[WHAT IS BEING ASKED]
Every line of the records below from the line with "14) ExceptionTest:--This is" up to and including the line with "19) LinkedTreeSet:-- This" must be reproduced exactly, and no line outside that range.

(Records from a data source)
§
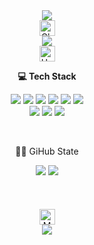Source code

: <div align="center">
<!--   <a href="https://blog.naver.com/gonbi91"> -->
<img src="https://capsule-render.vercel.app/api?type=waving&color=5ad7b7&height=200&section=header&text=😊Welcome!%20&fontSize=40&animation=blinking" />
</a>
</div>
<div align="center">
  <img src="https://raw.githubusercontent.com/Tarikul-Islam-Anik/Animated-Fluent-Emojis/master/Emojis/Smilies/Ghost.png" alt="Ghost" width="25" height="25" />
<div align="center">
   <img src="https://readme-typing-svg.demolab.com/?lines=　　　　　✨조경곤입니다!🙋‍♂️;　　　　　　✨반갑습니다🖐️😊" />
</div>

</div>
<div align="center">
<img src="https://raw.githubusercontent.com/Tarikul-Islam-Anik/Animated-Fluent-Emojis/master/Emojis/Smilies/Hugging%20Face.png" alt="Hugging Face" width="25" height="25" />
</div>
<p align="center"><b>💻 Tech Stack</b></p>
<p align="center">
  <img src="https://img.shields.io/badge/java-007396?style=for-the-badge&logo=java&logoColor=white"> 
  <img src="https://img.shields.io/badge/html5-E34F26?style=for-the-badge&logo=html5&logoColor=white"> 
  <img src="https://img.shields.io/badge/css-1572B6?style=for-the-badge&logo=css3&logoColor=white"> 
  <img src="https://img.shields.io/badge/javascript-F7DF1E?style=for-the-badge&logo=javascript&logoColor=black"> 
  <img src="https://img.shields.io/badge/c++-00599C?style=for-the-badge&logo=c%2B%2B&logoColor=white">
  <img src="https://img.shields.io/badge/C%23-239120?style=for-the-badge&logo=c-sharp&logoColor=white"/>
  <br />
  
  <img src="https://img.shields.io/badge/github-181717?style=for-the-badge&logo=github&logoColor=white">
  <img src="https://img.shields.io/badge/git-F05032?style=for-the-badge&logo=git&logoColor=white">
  <img src="https://img.shields.io/badge/jira-%230A0FFF.svg?style=for-the-badge&logo=jira&logoColor=white">

</p>
<br />
<p align="center">
  👨‍💻 GiHub State
</p>

<div align="center">
<img src="https://github-readme-stats.vercel.app/api/top-langs/?username=ckk914&show_icons=true&theme=tokyonight"/>
<img src="https://github-readme-stats.vercel.app/api?username=ckk914&show_icons=true&theme=tokyonight"/>  
</div>
<br/>
<br/>
<br/>
<div align="center">
<img src="https://raw.githubusercontent.com/Tarikul-Islam-Anik/Animated-Fluent-Emojis/master/Emojis/Smilies/Money-Mouth%20Face.png" alt="Money-Mouth Face" width="25" height="25" />
<br/>
<img src="https://capsule-render.vercel.app/api?type=waving&color=5ad7b7&height=100&section=footer"/>
  
</div>

<!--
**ckk914/ckk914** is a ✨ _special_ ✨ repository because its `README.md` (this file) appears on your GitHub profile.

Here are some ideas to get you started:

- 🔭 I’m currently working on ...
- 🌱 I’m currently learning ...
- 👯 I’m looking to collaborate on ...
- 🤔 I’m looking for help with ...
- 💬 Ask me about ...
- 📫 How to reach me: ...
- 😄 Pronouns: ...
- ⚡ Fun fact: ...
-->
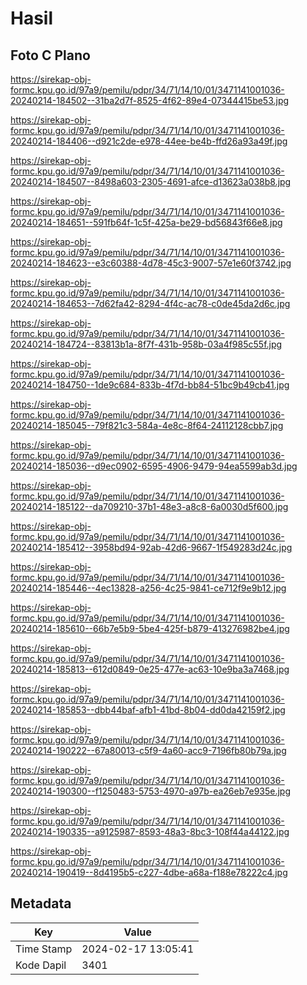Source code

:# Hasil

## Foto C Plano

https://sirekap-obj-formc.kpu.go.id/97a9/pemilu/pdpr/34/71/14/10/01/3471141001036-20240214-184502--31ba2d7f-8525-4f62-89e4-07344415be53.jpg

https://sirekap-obj-formc.kpu.go.id/97a9/pemilu/pdpr/34/71/14/10/01/3471141001036-20240214-184406--d921c2de-e978-44ee-be4b-ffd26a93a49f.jpg

https://sirekap-obj-formc.kpu.go.id/97a9/pemilu/pdpr/34/71/14/10/01/3471141001036-20240214-184507--8498a603-2305-4691-afce-d13623a038b8.jpg

https://sirekap-obj-formc.kpu.go.id/97a9/pemilu/pdpr/34/71/14/10/01/3471141001036-20240214-184651--591fb64f-1c5f-425a-be29-bd56843f66e8.jpg

https://sirekap-obj-formc.kpu.go.id/97a9/pemilu/pdpr/34/71/14/10/01/3471141001036-20240214-184623--e3c60388-4d78-45c3-9007-57e1e60f3742.jpg

https://sirekap-obj-formc.kpu.go.id/97a9/pemilu/pdpr/34/71/14/10/01/3471141001036-20240214-184653--7d62fa42-8294-4f4c-ac78-c0de45da2d6c.jpg

https://sirekap-obj-formc.kpu.go.id/97a9/pemilu/pdpr/34/71/14/10/01/3471141001036-20240214-184724--83813b1a-8f7f-431b-958b-03a4f985c55f.jpg

https://sirekap-obj-formc.kpu.go.id/97a9/pemilu/pdpr/34/71/14/10/01/3471141001036-20240214-184750--1de9c684-833b-4f7d-bb84-51bc9b49cb41.jpg

https://sirekap-obj-formc.kpu.go.id/97a9/pemilu/pdpr/34/71/14/10/01/3471141001036-20240214-185045--79f821c3-584a-4e8c-8f64-24112128cbb7.jpg

https://sirekap-obj-formc.kpu.go.id/97a9/pemilu/pdpr/34/71/14/10/01/3471141001036-20240214-185036--d9ec0902-6595-4906-9479-94ea5599ab3d.jpg

https://sirekap-obj-formc.kpu.go.id/97a9/pemilu/pdpr/34/71/14/10/01/3471141001036-20240214-185122--da709210-37b1-48e3-a8c8-6a0030d5f600.jpg

https://sirekap-obj-formc.kpu.go.id/97a9/pemilu/pdpr/34/71/14/10/01/3471141001036-20240214-185412--3958bd94-92ab-42d6-9667-1f549283d24c.jpg

https://sirekap-obj-formc.kpu.go.id/97a9/pemilu/pdpr/34/71/14/10/01/3471141001036-20240214-185446--4ec13828-a256-4c25-9841-ce712f9e9b12.jpg

https://sirekap-obj-formc.kpu.go.id/97a9/pemilu/pdpr/34/71/14/10/01/3471141001036-20240214-185610--66b7e5b9-5be4-425f-b879-413276982be4.jpg

https://sirekap-obj-formc.kpu.go.id/97a9/pemilu/pdpr/34/71/14/10/01/3471141001036-20240214-185813--612d0849-0e25-477e-ac63-10e9ba3a7468.jpg

https://sirekap-obj-formc.kpu.go.id/97a9/pemilu/pdpr/34/71/14/10/01/3471141001036-20240214-185853--dbb44baf-afb1-41bd-8b04-dd0da42159f2.jpg

https://sirekap-obj-formc.kpu.go.id/97a9/pemilu/pdpr/34/71/14/10/01/3471141001036-20240214-190222--67a80013-c5f9-4a60-acc9-7196fb80b79a.jpg

https://sirekap-obj-formc.kpu.go.id/97a9/pemilu/pdpr/34/71/14/10/01/3471141001036-20240214-190300--f1250483-5753-4970-a97b-ea26eb7e935e.jpg

https://sirekap-obj-formc.kpu.go.id/97a9/pemilu/pdpr/34/71/14/10/01/3471141001036-20240214-190335--a9125987-8593-48a3-8bc3-108f44a44122.jpg

https://sirekap-obj-formc.kpu.go.id/97a9/pemilu/pdpr/34/71/14/10/01/3471141001036-20240214-190419--8d4195b5-c227-4dbe-a68a-f188e78222c4.jpg


## Metadata

| Key        | Value               |
| ---------- | ------------------- |
| Time Stamp | 2024-02-17 13:05:41 |
| Kode Dapil | 3401                |



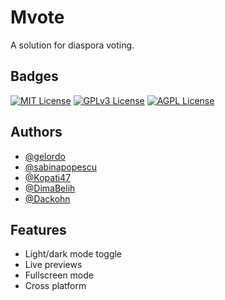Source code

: 
# Mvote

A solution for diaspora voting.

## Badges
[![MIT License](https://img.shields.io/badge/License-MIT-green.svg)](https://choosealicense.com/licenses/mit/)
[![GPLv3 License](https://img.shields.io/badge/License-GPL%20v3-yellow.svg)](https://opensource.org/licenses/)
[![AGPL License](https://img.shields.io/badge/license-AGPL-blue.svg)](http://www.gnu.org/licenses/agpl-3.0)


## Authors

- [@gelordo](https://www.github.com/gelordo)
- [@sabinapopescu](https://www.github.com/sabinapopescu)
- [@Kopati47](https://www.github.com/Kopati47)
- [@DimaBelih](https://www.github.com/DimaBelih)
- [@Dackohn](https://www.github.com/Dackohn)


## Features

- Light/dark mode toggle
- Live previews
- Fullscreen mode
- Cross platform

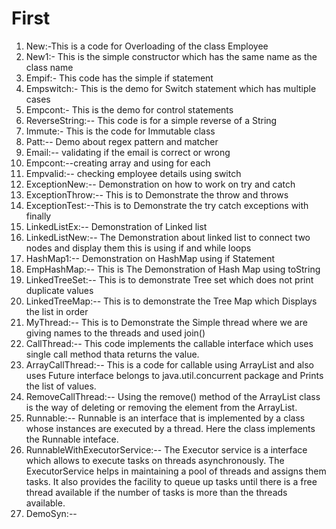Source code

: # First
1) New:-This is a code for Overloading of the class Employee
2) New1:- This is the simple constructor which has the same name as the class name
3) Empif:- This code has the simple if statement
4) Empswitch:- This is the demo for Switch statement which has multiple cases
5) Empcont:- This is the demo for control statements
6) ReverseString:-- This code is for a simple reverse of a String
7) Immute:- This is the code for Immutable class
8) Patt:-- Demo about regex pattern and matcher
9) Email:-- validating if the email is correct or wrong
10) Empcont:--creating array and using for each
11) Empvalid:-- checking employee details using switch
12) ExceptionNew:-- Demonstration on how to work on try and catch
13) ExceptionThrow:-- This is to Demonstrate the throw and throws
14) ExceptionTest:--This is to Demonstrate the try catch exceptions with finally
15) LinkedListEx:-- Demonstration of Linked list
16) LinkedListNew:-- The Demonstration about linked list to connect two nodes and display them this is using if and while loops
17) HashMap1:-- Demonstration on HashMap using if Statement
18) EmpHashMap:-- This is The Demonstration of Hash Map using toString
19) LinkedTreeSet:-- This is to demonstrate Tree set which does not print duplicate values
20) LinkedTreeMap:-- This is to demonstrate the Tree Map which Displays the list in order
21) MyThread:-- This is to Demonstrate the Simple thread where we are giving names to the threads and used join()
22) CallThread:-- This code implements the callable interface which uses single call method thata returns the value.
23) ArrayCallThread:-- This is a code for callable using ArrayList and also uses Future interface belongs to java.util.concurrent package and Prints the list of values.
24) RemoveCallThread:-- Using the remove() method of the ArrayList class is the way of deleting or removing the element from the ArrayList.  
25) Runnable:-- Runnable is an interface that is implemented by a class whose instances are executed by a thread. Here the class implements the Runnable inteface.
26) RunnableWithExecutorService:-- The Executor service is a interface which allows to execute tasks on threads asynchronously. The ExecutorService helps in maintaining a pool of threads and assigns them tasks. It also provides the facility to queue up tasks until there is a free thread available if the number of tasks is more than the threads available. 
27) DemoSyn:--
§
[SOLVED PROBLEM]
14) ExceptionTest:--This is to Demonstrate the try catch exceptions with finally
15) LinkedListEx:-- Demonstration of Linked list
16) LinkedListNew:-- The Demonstration about linked list to connect two nodes and display them this is using if and while loops
17) HashMap1:-- Demonstration on HashMap using if Statement
18) EmpHashMap:-- This is The Demonstration of Hash Map using toString
19) LinkedTreeSet:-- This is to demonstrate Tree set which does not print duplicate values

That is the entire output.